**Exercise description:** Using the entries below, copy exactly each line from the line with "build the container" up to and including the line with "为了更好地了解LEBARA上", with every picture left out.

─── Data in this exercise

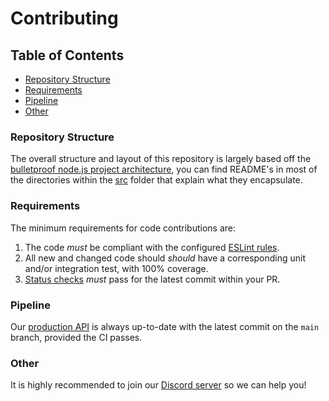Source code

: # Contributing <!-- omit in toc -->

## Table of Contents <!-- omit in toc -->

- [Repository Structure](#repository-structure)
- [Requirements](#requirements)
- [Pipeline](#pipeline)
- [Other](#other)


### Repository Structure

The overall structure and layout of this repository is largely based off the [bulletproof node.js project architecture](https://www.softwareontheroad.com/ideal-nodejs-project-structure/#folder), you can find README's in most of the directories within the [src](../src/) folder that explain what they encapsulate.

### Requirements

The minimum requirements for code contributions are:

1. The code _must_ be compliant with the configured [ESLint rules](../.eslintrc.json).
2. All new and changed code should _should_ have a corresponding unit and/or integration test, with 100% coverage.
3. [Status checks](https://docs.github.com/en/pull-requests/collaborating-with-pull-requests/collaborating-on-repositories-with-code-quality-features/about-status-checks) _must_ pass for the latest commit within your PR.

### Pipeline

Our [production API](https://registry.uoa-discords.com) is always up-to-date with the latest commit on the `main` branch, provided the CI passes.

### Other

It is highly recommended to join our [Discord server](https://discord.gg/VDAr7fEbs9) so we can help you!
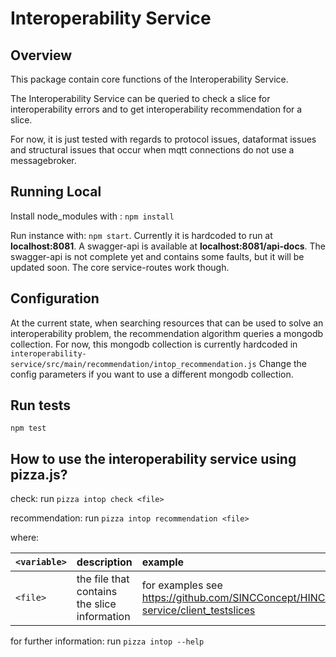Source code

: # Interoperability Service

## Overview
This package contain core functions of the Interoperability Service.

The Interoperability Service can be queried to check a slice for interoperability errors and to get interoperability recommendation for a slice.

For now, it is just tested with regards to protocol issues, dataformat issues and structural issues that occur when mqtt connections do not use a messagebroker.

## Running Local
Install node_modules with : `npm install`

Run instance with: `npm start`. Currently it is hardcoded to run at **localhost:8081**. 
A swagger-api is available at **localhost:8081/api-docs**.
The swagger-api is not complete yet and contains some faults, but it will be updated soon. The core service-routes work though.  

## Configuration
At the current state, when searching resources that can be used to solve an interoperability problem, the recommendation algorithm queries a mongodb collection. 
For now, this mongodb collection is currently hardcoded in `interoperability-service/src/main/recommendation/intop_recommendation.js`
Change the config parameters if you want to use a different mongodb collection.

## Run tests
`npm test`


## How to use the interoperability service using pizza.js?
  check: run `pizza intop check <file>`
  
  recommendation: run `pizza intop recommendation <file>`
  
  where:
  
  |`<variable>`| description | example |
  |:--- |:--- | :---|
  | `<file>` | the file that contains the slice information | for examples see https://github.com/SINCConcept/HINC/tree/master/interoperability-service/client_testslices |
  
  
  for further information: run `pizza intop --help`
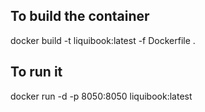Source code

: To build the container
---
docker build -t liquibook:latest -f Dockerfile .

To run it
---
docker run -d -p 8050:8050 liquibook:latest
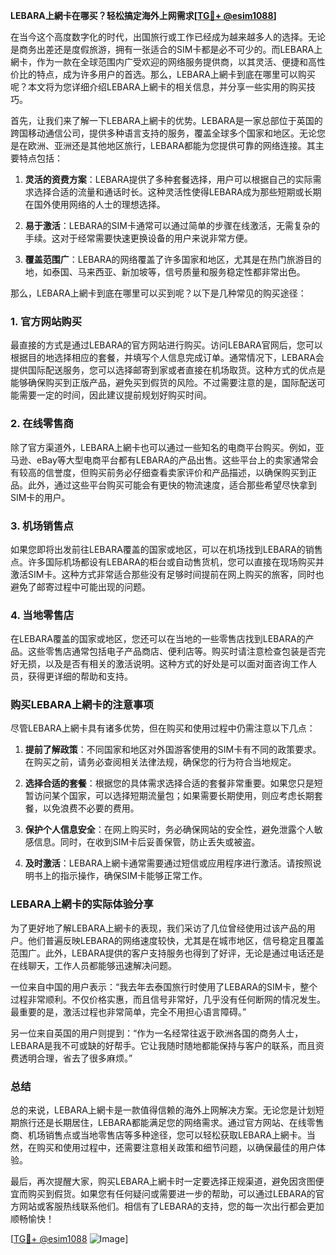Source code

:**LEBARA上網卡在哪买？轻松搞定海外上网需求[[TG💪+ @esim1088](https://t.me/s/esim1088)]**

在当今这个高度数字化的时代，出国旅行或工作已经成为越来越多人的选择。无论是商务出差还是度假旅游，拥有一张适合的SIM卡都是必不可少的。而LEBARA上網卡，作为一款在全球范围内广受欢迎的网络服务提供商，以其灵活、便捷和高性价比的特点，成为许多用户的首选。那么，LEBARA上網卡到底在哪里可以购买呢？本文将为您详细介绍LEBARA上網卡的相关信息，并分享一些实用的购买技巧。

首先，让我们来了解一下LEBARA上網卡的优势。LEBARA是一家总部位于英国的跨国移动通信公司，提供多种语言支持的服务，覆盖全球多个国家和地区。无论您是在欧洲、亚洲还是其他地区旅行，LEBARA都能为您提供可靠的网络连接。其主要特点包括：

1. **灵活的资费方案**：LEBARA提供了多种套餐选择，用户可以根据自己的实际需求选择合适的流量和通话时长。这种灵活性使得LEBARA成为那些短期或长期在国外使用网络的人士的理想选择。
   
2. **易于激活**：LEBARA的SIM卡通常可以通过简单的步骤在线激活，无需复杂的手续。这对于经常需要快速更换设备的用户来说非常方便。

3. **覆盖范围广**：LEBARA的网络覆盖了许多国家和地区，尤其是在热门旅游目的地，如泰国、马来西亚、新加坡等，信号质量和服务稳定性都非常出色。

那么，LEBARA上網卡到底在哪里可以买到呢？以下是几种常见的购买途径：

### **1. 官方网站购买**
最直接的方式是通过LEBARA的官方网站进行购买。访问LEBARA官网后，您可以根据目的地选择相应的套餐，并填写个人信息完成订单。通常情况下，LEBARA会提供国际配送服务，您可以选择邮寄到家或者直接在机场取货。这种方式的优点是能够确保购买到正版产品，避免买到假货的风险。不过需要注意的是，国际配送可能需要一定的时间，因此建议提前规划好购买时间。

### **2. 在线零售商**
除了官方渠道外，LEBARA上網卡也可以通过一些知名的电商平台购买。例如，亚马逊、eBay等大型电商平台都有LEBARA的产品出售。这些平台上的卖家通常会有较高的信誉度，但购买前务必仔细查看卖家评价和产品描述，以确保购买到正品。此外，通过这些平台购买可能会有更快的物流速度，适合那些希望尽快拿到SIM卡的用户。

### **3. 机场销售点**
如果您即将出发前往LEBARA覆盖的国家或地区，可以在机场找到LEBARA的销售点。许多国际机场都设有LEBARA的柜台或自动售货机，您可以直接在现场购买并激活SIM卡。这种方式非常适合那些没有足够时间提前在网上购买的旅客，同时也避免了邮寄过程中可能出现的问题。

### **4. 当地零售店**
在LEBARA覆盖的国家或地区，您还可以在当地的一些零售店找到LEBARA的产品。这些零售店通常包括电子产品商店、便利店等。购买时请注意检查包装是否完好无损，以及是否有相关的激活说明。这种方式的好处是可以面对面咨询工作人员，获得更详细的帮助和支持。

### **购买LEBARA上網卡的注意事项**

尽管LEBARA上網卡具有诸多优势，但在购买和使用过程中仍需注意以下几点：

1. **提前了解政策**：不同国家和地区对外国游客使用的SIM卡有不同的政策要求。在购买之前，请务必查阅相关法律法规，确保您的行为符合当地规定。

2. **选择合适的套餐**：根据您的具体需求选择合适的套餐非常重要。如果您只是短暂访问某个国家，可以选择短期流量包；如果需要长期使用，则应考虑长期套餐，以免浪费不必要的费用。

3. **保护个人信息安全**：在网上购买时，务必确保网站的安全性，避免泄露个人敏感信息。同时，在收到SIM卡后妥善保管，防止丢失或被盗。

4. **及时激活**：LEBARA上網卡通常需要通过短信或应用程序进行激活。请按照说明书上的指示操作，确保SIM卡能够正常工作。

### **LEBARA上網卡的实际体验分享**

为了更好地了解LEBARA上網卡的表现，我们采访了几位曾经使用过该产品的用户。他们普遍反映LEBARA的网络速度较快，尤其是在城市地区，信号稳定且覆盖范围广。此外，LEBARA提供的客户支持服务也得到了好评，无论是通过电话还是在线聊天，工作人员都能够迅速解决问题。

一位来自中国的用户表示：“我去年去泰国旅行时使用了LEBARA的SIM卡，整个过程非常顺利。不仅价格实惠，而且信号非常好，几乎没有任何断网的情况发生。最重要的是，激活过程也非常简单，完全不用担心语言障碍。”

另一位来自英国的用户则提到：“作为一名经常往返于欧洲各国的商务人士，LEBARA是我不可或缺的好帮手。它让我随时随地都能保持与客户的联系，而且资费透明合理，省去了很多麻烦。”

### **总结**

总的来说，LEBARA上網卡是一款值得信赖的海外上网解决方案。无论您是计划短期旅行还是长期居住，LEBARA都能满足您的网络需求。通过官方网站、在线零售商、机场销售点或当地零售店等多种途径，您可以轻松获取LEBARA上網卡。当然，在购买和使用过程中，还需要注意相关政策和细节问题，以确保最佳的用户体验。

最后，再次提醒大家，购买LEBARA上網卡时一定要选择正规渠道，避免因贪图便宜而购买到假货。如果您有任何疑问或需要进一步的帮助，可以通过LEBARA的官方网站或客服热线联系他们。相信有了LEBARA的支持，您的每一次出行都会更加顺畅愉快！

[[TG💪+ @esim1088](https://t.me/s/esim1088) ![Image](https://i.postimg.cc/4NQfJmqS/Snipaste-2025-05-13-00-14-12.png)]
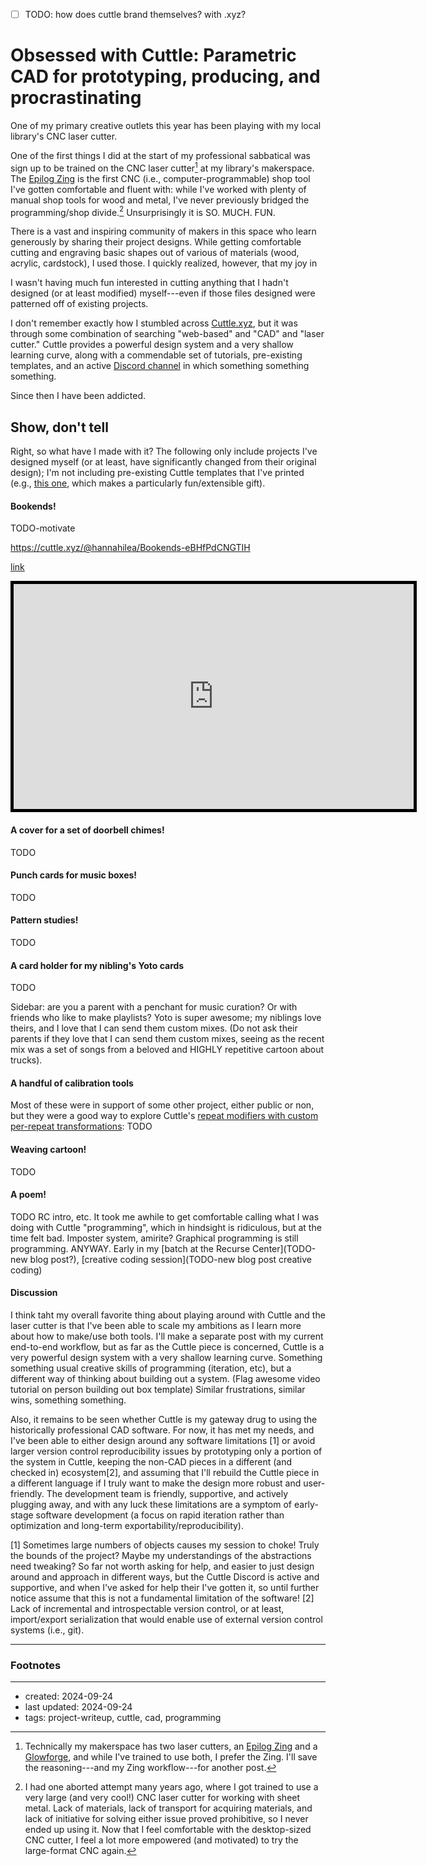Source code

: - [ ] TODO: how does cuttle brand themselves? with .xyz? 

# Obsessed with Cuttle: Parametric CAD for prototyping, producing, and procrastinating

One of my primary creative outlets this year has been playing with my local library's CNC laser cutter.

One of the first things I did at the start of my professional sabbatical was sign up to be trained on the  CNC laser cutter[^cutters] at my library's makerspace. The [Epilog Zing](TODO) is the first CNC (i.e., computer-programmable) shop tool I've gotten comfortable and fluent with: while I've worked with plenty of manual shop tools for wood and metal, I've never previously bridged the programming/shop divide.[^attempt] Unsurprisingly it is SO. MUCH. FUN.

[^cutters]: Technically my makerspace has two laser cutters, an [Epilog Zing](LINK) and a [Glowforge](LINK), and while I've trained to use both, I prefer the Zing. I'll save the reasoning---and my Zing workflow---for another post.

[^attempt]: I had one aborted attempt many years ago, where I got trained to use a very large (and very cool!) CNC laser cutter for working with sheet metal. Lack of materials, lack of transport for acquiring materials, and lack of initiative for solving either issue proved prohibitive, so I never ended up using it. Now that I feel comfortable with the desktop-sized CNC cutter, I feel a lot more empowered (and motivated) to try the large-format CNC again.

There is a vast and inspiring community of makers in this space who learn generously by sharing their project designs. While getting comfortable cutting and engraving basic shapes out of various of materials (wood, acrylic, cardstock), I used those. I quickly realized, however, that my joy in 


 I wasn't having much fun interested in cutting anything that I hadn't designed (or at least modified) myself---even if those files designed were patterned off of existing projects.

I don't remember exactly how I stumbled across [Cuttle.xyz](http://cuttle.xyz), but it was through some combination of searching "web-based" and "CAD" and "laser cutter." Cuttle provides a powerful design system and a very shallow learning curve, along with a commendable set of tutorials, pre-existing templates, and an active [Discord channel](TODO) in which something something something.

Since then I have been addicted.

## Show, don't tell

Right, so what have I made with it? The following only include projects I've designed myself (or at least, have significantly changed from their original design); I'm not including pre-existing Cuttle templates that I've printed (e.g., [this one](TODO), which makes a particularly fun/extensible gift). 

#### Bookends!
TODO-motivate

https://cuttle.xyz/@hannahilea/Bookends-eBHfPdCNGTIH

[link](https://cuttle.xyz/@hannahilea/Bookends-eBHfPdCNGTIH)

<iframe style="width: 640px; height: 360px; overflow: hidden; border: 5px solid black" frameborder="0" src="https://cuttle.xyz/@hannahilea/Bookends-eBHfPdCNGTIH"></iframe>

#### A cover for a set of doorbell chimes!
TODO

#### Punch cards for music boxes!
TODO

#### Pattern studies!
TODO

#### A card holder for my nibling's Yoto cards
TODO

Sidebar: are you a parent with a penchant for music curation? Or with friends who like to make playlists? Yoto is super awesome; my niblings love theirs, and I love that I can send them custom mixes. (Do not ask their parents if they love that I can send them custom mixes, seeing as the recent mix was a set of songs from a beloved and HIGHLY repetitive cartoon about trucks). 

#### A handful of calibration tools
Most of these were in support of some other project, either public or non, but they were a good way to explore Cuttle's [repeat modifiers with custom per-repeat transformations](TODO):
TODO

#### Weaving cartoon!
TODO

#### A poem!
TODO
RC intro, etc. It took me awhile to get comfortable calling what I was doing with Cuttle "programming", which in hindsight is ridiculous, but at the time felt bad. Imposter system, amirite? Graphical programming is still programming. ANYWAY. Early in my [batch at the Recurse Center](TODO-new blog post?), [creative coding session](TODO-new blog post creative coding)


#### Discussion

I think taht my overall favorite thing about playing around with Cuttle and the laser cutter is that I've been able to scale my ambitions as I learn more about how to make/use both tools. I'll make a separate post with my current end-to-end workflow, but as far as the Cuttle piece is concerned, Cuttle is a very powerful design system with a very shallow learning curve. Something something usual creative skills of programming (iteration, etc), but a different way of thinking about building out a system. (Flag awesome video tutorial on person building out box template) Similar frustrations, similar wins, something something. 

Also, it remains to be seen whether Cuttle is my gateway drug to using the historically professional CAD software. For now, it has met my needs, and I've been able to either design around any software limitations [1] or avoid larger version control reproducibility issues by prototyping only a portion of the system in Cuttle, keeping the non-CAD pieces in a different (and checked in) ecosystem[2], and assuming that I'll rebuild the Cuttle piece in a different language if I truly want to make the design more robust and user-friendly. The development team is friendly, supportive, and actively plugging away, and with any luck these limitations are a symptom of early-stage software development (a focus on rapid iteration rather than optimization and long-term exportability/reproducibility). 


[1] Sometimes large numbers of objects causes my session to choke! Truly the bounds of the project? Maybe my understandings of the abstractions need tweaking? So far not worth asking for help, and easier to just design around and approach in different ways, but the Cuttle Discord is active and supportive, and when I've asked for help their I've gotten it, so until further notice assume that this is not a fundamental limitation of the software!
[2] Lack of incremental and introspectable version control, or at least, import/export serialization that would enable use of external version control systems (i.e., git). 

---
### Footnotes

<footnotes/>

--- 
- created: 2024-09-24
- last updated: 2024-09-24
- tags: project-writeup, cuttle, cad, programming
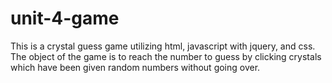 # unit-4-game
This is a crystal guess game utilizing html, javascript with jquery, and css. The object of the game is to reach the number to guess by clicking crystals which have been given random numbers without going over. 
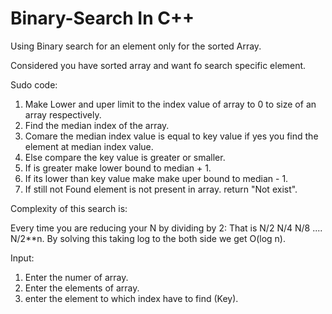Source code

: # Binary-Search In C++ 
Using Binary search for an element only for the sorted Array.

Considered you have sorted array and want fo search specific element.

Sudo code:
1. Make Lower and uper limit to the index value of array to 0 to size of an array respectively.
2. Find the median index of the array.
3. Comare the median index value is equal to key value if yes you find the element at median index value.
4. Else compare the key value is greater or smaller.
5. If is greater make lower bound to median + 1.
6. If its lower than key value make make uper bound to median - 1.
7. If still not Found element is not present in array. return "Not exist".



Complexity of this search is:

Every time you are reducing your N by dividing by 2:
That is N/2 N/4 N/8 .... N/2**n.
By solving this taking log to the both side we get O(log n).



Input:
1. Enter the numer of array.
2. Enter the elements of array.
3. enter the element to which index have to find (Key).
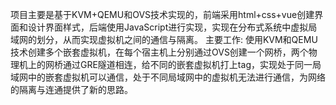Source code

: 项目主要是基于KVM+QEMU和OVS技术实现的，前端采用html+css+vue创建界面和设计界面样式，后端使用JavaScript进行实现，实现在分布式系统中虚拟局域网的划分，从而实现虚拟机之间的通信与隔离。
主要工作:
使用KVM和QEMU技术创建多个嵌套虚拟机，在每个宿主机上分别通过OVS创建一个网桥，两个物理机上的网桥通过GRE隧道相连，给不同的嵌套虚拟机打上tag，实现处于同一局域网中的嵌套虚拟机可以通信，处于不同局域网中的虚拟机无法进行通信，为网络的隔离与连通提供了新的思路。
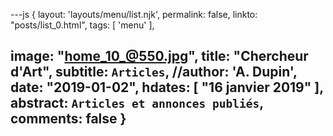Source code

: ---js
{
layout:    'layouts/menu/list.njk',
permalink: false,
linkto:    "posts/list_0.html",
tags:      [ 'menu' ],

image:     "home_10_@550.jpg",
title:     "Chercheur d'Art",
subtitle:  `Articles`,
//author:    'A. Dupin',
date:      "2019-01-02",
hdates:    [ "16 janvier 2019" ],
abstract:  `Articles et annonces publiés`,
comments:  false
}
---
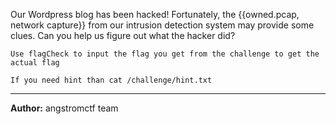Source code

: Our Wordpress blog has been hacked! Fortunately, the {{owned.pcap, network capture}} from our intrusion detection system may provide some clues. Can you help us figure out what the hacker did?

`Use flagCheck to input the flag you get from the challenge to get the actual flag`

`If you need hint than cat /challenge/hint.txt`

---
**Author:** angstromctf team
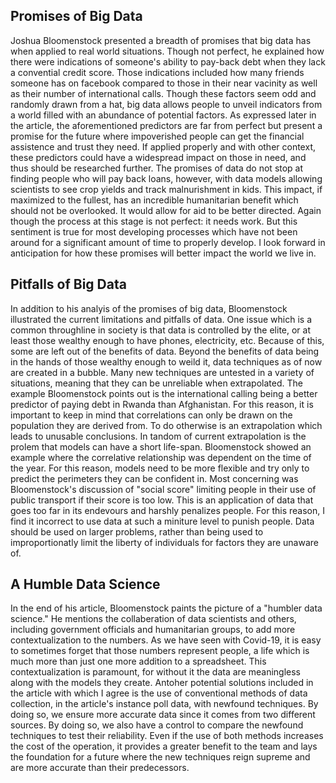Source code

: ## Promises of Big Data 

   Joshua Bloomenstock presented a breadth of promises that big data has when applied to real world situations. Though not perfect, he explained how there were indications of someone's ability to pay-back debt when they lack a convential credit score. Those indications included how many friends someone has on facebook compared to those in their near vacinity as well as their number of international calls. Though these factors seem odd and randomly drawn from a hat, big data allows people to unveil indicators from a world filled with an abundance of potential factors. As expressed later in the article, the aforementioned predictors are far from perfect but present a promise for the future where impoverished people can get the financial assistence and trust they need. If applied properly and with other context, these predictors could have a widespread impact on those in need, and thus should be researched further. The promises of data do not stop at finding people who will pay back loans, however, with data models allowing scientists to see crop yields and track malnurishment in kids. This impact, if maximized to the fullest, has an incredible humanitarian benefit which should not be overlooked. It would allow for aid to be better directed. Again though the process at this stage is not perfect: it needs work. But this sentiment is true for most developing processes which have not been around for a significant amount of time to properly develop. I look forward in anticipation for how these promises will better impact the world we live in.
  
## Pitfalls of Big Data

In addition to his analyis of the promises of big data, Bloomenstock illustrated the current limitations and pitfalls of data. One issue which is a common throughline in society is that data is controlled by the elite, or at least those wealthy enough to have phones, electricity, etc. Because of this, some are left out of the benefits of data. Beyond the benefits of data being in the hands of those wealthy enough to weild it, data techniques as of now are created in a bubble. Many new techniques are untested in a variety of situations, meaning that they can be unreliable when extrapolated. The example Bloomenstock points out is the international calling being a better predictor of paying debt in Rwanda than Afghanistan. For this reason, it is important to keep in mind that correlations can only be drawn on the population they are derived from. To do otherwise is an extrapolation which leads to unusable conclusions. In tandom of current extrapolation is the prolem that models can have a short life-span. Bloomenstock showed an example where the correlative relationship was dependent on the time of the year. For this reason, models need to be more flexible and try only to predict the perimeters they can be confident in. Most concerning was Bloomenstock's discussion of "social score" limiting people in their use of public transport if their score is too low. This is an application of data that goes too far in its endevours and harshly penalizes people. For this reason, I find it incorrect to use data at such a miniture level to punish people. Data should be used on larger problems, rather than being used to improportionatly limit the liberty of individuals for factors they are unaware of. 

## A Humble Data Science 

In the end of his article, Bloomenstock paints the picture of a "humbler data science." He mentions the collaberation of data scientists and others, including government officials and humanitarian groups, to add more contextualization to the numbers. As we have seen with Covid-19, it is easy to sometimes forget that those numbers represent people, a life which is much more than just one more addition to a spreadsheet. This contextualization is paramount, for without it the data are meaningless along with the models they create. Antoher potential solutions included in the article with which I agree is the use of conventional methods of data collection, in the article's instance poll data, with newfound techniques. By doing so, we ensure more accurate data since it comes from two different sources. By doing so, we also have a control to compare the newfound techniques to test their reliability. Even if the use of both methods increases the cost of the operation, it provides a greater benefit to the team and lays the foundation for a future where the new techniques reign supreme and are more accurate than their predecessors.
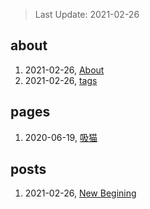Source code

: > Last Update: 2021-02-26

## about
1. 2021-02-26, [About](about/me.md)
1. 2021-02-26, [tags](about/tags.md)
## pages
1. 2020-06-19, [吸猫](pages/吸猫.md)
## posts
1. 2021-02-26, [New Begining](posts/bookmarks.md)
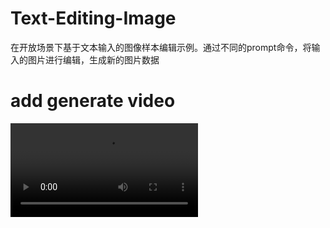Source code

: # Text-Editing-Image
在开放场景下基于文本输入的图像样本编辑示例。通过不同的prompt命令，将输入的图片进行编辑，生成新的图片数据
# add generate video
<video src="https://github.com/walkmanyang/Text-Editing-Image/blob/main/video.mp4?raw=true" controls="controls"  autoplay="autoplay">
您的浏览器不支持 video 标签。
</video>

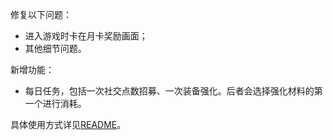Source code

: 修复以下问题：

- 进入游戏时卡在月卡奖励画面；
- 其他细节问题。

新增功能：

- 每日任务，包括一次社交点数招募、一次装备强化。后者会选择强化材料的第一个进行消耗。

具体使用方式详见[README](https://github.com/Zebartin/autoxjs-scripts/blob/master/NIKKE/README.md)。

──────

**Task answer:**
: To build the container
---
docker build -t liquibook:latest -f Dockerfile .

To run it
---
docker run -d -p 8050:8050 liquibook:latest
Source code

:**LEBARA上網卡在哪买？轻松搞定海外上网需求[[TG💪+ @esim1088](https://t.me/s/esim1088)]**

在当今这个高度数字化的时代，出国旅行或工作已经成为越来越多人的选择。无论是商务出差还是度假旅游，拥有一张适合的SIM卡都是必不可少的。而LEBARA上網卡，作为一款在全球范围内广受欢迎的网络服务提供商，以其灵活、便捷和高性价比的特点，成为许多用户的首选。那么，LEBARA上網卡到底在哪里可以购买呢？本文将为您详细介绍LEBARA上網卡的相关信息，并分享一些实用的购买技巧。

首先，让我们来了解一下LEBARA上網卡的优势。LEBARA是一家总部位于英国的跨国移动通信公司，提供多种语言支持的服务，覆盖全球多个国家和地区。无论您是在欧洲、亚洲还是其他地区旅行，LEBARA都能为您提供可靠的网络连接。其主要特点包括：

1. **灵活的资费方案**：LEBARA提供了多种套餐选择，用户可以根据自己的实际需求选择合适的流量和通话时长。这种灵活性使得LEBARA成为那些短期或长期在国外使用网络的人士的理想选择。
   
2. **易于激活**：LEBARA的SIM卡通常可以通过简单的步骤在线激活，无需复杂的手续。这对于经常需要快速更换设备的用户来说非常方便。

3. **覆盖范围广**：LEBARA的网络覆盖了许多国家和地区，尤其是在热门旅游目的地，如泰国、马来西亚、新加坡等，信号质量和服务稳定性都非常出色。

那么，LEBARA上網卡到底在哪里可以买到呢？以下是几种常见的购买途径：

### **1. 官方网站购买**
最直接的方式是通过LEBARA的官方网站进行购买。访问LEBARA官网后，您可以根据目的地选择相应的套餐，并填写个人信息完成订单。通常情况下，LEBARA会提供国际配送服务，您可以选择邮寄到家或者直接在机场取货。这种方式的优点是能够确保购买到正版产品，避免买到假货的风险。不过需要注意的是，国际配送可能需要一定的时间，因此建议提前规划好购买时间。

### **2. 在线零售商**
除了官方渠道外，LEBARA上網卡也可以通过一些知名的电商平台购买。例如，亚马逊、eBay等大型电商平台都有LEBARA的产品出售。这些平台上的卖家通常会有较高的信誉度，但购买前务必仔细查看卖家评价和产品描述，以确保购买到正品。此外，通过这些平台购买可能会有更快的物流速度，适合那些希望尽快拿到SIM卡的用户。

### **3. 机场销售点**
如果您即将出发前往LEBARA覆盖的国家或地区，可以在机场找到LEBARA的销售点。许多国际机场都设有LEBARA的柜台或自动售货机，您可以直接在现场购买并激活SIM卡。这种方式非常适合那些没有足够时间提前在网上购买的旅客，同时也避免了邮寄过程中可能出现的问题。

### **4. 当地零售店**
在LEBARA覆盖的国家或地区，您还可以在当地的一些零售店找到LEBARA的产品。这些零售店通常包括电子产品商店、便利店等。购买时请注意检查包装是否完好无损，以及是否有相关的激活说明。这种方式的好处是可以面对面咨询工作人员，获得更详细的帮助和支持。

### **购买LEBARA上網卡的注意事项**

尽管LEBARA上網卡具有诸多优势，但在购买和使用过程中仍需注意以下几点：

1. **提前了解政策**：不同国家和地区对外国游客使用的SIM卡有不同的政策要求。在购买之前，请务必查阅相关法律法规，确保您的行为符合当地规定。

2. **选择合适的套餐**：根据您的具体需求选择合适的套餐非常重要。如果您只是短暂访问某个国家，可以选择短期流量包；如果需要长期使用，则应考虑长期套餐，以免浪费不必要的费用。

3. **保护个人信息安全**：在网上购买时，务必确保网站的安全性，避免泄露个人敏感信息。同时，在收到SIM卡后妥善保管，防止丢失或被盗。

4. **及时激活**：LEBARA上網卡通常需要通过短信或应用程序进行激活。请按照说明书上的指示操作，确保SIM卡能够正常工作。

### **LEBARA上網卡的实际体验分享**

为了更好地了解LEBARA上網卡的表现，我们采访了几位曾经使用过该产品的用户。他们普遍反映LEBARA的网络速度较快，尤其是在城市地区，信号稳定且覆盖范围广。此外，LEBARA提供的客户支持服务也得到了好评，无论是通过电话还是在线聊天，工作人员都能够迅速解决问题。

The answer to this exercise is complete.